» **Directions for this task**: Return every line of the listing that includes the string "Bibliotheken".
Start of Supplied material
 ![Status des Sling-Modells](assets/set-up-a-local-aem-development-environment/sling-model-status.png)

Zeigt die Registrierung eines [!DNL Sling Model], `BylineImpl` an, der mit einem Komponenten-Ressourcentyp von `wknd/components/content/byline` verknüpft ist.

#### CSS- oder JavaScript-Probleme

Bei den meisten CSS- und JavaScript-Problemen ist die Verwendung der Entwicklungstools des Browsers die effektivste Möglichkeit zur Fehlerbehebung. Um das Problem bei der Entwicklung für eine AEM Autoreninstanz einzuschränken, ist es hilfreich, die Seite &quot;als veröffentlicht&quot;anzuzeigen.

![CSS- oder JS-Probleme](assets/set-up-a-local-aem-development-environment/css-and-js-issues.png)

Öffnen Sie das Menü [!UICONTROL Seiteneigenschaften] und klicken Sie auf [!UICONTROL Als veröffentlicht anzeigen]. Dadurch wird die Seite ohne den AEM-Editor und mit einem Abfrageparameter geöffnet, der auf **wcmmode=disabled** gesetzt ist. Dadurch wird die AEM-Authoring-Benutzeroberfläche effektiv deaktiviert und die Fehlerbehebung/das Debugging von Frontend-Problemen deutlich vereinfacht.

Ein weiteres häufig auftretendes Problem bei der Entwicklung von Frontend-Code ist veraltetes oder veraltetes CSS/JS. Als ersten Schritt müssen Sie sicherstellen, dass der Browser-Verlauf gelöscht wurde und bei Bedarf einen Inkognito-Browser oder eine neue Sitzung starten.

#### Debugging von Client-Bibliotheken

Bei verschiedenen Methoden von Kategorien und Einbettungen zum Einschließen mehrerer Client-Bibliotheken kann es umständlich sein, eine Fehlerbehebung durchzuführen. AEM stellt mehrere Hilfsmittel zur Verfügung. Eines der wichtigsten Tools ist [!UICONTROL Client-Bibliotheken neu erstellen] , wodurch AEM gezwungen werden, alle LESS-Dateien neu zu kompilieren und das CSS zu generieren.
End of Supplied material
» **Expected answer**:
#### Debugging von Client-Bibliotheken
Bei verschiedenen Methoden von Kategorien und Einbettungen zum Einschließen mehrerer Client-Bibliotheken kann es umständlich sein, eine Fehlerbehebung durchzuführen. AEM stellt mehrere Hilfsmittel zur Verfügung. Eines der wichtigsten Tools ist [!UICONTROL Client-Bibliotheken neu erstellen] , wodurch AEM gezwungen werden, alle LESS-Dateien neu zu kompilieren und das CSS zu generieren.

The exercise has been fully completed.